(AVAILABLE DATA begins)
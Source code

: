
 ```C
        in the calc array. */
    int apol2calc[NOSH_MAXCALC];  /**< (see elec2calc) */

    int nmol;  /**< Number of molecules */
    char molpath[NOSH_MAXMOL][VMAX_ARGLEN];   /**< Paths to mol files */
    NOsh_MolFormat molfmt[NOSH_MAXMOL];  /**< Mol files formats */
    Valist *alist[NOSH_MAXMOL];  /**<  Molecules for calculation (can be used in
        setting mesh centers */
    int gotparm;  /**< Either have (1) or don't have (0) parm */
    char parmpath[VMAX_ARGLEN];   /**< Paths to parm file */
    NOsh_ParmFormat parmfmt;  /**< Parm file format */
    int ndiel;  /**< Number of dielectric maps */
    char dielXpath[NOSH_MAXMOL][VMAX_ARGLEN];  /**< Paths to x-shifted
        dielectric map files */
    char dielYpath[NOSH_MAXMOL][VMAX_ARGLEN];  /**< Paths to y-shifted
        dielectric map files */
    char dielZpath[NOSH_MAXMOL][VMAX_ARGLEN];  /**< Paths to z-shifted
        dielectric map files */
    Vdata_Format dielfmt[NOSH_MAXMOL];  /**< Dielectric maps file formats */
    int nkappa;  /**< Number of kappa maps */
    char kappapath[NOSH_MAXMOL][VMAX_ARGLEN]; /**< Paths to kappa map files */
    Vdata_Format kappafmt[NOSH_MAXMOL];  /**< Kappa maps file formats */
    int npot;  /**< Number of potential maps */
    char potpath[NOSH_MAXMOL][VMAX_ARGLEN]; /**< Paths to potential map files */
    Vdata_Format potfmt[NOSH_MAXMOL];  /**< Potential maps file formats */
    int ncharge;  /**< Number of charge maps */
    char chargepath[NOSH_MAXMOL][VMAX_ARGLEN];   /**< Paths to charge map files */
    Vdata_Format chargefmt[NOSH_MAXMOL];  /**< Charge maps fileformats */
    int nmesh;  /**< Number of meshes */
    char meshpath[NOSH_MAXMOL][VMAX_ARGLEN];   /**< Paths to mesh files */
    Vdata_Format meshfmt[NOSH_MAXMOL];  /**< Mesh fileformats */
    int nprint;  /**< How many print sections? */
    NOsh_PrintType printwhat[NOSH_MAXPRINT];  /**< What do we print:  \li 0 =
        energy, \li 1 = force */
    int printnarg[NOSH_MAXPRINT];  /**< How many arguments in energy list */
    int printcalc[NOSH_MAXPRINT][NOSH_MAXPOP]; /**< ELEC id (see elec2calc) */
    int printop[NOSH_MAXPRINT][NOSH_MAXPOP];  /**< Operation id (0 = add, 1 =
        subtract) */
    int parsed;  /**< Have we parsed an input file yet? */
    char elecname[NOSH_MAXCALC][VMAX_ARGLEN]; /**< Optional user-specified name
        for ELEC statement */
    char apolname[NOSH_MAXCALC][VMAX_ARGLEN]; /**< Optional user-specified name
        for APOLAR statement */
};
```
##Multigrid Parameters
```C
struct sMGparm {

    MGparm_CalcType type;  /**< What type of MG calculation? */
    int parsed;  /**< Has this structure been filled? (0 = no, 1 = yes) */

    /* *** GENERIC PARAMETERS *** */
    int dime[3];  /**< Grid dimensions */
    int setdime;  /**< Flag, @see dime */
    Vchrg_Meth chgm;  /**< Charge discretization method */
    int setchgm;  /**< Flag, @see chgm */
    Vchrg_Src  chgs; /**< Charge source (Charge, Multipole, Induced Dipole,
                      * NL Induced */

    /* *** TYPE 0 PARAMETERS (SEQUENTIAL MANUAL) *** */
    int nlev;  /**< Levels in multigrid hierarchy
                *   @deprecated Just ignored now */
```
(AVAILABLE DATA ends)
### DIRECTIONS FOR THIS TASK
Restate every line of the listing word for word.

### RESULT FOR THIS EXERCISE
Source code

:
 ```C
        in the calc array. */
    int apol2calc[NOSH_MAXCALC];  /**< (see elec2calc) */

    int nmol;  /**< Number of molecules */
    char molpath[NOSH_MAXMOL][VMAX_ARGLEN];   /**< Paths to mol files */
    NOsh_MolFormat molfmt[NOSH_MAXMOL];  /**< Mol files formats */
    Valist *alist[NOSH_MAXMOL];  /**<  Molecules for calculation (can be used in
        setting mesh centers */
    int gotparm;  /**< Either have (1) or don't have (0) parm */
    char parmpath[VMAX_ARGLEN];   /**< Paths to parm file */
    NOsh_ParmFormat parmfmt;  /**< Parm file format */
    int ndiel;  /**< Number of dielectric maps */
    char dielXpath[NOSH_MAXMOL][VMAX_ARGLEN];  /**< Paths to x-shifted
        dielectric map files */
    char dielYpath[NOSH_MAXMOL][VMAX_ARGLEN];  /**< Paths to y-shifted
        dielectric map files */
    char dielZpath[NOSH_MAXMOL][VMAX_ARGLEN];  /**< Paths to z-shifted
        dielectric map files */
    Vdata_Format dielfmt[NOSH_MAXMOL];  /**< Dielectric maps file formats */
    int nkappa;  /**< Number of kappa maps */
    char kappapath[NOSH_MAXMOL][VMAX_ARGLEN]; /**< Paths to kappa map files */
    Vdata_Format kappafmt[NOSH_MAXMOL];  /**< Kappa maps file formats */
    int npot;  /**< Number of potential maps */
    char potpath[NOSH_MAXMOL][VMAX_ARGLEN]; /**< Paths to potential map files */
    Vdata_Format potfmt[NOSH_MAXMOL];  /**< Potential maps file formats */
    int ncharge;  /**< Number of charge maps */
    char chargepath[NOSH_MAXMOL][VMAX_ARGLEN];   /**< Paths to charge map files */
    Vdata_Format chargefmt[NOSH_MAXMOL];  /**< Charge maps fileformats */
    int nmesh;  /**< Number of meshes */
    char meshpath[NOSH_MAXMOL][VMAX_ARGLEN];   /**< Paths to mesh files */
    Vdata_Format meshfmt[NOSH_MAXMOL];  /**< Mesh fileformats */
    int nprint;  /**< How many print sections? */
    NOsh_PrintType printwhat[NOSH_MAXPRINT];  /**< What do we print:  \li 0 =
        energy, \li 1 = force */
    int printnarg[NOSH_MAXPRINT];  /**< How many arguments in energy list */
    int printcalc[NOSH_MAXPRINT][NOSH_MAXPOP]; /**< ELEC id (see elec2calc) */
    int printop[NOSH_MAXPRINT][NOSH_MAXPOP];  /**< Operation id (0 = add, 1 =
        subtract) */
    int parsed;  /**< Have we parsed an input file yet? */
    char elecname[NOSH_MAXCALC][VMAX_ARGLEN]; /**< Optional user-specified name
        for ELEC statement */
    char apolname[NOSH_MAXCALC][VMAX_ARGLEN]; /**< Optional user-specified name
        for APOLAR statement */
};
```
##Multigrid Parameters
```C
struct sMGparm {

    MGparm_CalcType type;  /**< What type of MG calculation? */
    int parsed;  /**< Has this structure been filled? (0 = no, 1 = yes) */

    /* *** GENERIC PARAMETERS *** */
    int dime[3];  /**< Grid dimensions */
    int setdime;  /**< Flag, @see dime */
    Vchrg_Meth chgm;  /**< Charge discretization method */
    int setchgm;  /**< Flag, @see chgm */
    Vchrg_Src  chgs; /**< Charge source (Charge, Multipole, Induced Dipole,
                      * NL Induced */

    /* *** TYPE 0 PARAMETERS (SEQUENTIAL MANUAL) *** */
    int nlev;  /**< Levels in multigrid hierarchy
                *   @deprecated Just ignored now */
```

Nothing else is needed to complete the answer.